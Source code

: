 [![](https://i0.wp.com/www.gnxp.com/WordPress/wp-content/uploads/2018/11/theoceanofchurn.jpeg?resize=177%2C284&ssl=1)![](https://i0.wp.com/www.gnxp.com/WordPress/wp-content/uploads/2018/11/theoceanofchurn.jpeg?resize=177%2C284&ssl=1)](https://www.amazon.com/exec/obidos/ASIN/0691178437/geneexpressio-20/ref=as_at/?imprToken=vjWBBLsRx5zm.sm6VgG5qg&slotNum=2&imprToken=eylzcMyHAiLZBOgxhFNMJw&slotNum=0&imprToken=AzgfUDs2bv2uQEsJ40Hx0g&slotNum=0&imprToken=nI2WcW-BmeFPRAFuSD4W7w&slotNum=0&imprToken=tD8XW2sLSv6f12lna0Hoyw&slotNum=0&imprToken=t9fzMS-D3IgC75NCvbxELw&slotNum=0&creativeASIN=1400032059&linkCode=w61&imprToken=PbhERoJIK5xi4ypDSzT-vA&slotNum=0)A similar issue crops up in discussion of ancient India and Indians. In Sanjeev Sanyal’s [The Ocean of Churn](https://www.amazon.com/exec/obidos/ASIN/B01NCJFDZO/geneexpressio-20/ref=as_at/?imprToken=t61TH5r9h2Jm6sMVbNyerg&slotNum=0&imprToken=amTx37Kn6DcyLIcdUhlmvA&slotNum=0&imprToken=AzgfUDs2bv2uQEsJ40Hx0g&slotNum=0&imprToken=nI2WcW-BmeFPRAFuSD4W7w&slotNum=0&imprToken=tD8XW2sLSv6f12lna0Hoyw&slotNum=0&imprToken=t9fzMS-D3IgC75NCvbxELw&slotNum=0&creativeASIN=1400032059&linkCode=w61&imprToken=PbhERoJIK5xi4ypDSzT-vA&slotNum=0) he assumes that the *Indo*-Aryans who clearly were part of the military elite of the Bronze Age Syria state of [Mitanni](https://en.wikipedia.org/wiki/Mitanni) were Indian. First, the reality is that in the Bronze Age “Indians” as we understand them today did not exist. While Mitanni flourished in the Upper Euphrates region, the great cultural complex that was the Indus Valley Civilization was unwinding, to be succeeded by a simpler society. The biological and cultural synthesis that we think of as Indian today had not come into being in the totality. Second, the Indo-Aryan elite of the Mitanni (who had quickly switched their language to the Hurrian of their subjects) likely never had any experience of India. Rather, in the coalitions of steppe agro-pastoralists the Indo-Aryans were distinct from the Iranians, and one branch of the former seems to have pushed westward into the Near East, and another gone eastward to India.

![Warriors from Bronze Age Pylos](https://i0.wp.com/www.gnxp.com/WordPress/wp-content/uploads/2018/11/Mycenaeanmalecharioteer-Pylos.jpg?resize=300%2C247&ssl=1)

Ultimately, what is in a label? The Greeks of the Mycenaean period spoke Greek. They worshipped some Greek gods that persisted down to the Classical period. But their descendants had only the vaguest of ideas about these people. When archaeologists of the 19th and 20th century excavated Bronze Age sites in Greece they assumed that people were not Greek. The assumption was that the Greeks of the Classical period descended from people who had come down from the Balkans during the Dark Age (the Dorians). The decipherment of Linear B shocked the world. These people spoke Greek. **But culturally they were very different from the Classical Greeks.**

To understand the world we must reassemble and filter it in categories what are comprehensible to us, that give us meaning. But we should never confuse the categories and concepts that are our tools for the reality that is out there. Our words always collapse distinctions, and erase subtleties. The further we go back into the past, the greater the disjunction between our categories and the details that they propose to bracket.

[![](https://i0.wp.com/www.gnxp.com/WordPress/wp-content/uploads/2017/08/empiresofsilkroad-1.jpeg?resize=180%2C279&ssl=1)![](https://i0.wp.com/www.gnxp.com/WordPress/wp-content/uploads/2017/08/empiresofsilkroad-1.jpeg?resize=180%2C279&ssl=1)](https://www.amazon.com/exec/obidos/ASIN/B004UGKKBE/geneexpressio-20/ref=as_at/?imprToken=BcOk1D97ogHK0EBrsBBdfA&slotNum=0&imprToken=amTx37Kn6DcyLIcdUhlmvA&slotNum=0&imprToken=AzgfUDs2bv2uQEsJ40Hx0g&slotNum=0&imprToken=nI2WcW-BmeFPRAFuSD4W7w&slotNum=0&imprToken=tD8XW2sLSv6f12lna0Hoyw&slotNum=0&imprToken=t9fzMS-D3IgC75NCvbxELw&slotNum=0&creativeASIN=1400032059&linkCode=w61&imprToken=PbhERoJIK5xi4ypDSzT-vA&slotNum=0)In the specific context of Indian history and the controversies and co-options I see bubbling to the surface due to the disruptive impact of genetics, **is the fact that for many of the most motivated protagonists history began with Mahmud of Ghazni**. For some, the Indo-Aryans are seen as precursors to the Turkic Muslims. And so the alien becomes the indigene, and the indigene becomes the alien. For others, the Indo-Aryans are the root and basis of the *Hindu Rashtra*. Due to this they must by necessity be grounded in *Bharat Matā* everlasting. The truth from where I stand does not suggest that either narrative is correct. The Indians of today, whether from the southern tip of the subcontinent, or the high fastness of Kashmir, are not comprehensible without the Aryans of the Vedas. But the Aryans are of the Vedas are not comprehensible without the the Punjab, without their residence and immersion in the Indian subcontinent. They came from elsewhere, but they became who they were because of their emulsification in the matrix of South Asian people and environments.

| Task brief |
Search the material for the word "world". Each line where it is found must be copied.

| Exercise response |
Ultimately, what is in a label? The Greeks of the Mycenaean period spoke Greek. They worshipped some Greek gods that persisted down to the Classical period. But their descendants had only the vaguest of ideas about these people. When archaeologists of the 19th and 20th century excavated Bronze Age sites in Greece they assumed that people were not Greek. The assumption was that the Greeks of the Classical period descended from people who had come down from the Balkans during the Dark Age (the Dorians). The decipherment of Linear B shocked the world. These people spoke Greek. **But culturally they were very different from the Classical Greeks.**
To understand the world we must reassemble and filter it in categories what are comprehensible to us, that give us meaning. But we should never confuse the categories and concepts that are our tools for the reality that is out there. Our words always collapse distinctions, and erase subtleties. The further we go back into the past, the greater the disjunction between our categories and the details that they propose to bracket.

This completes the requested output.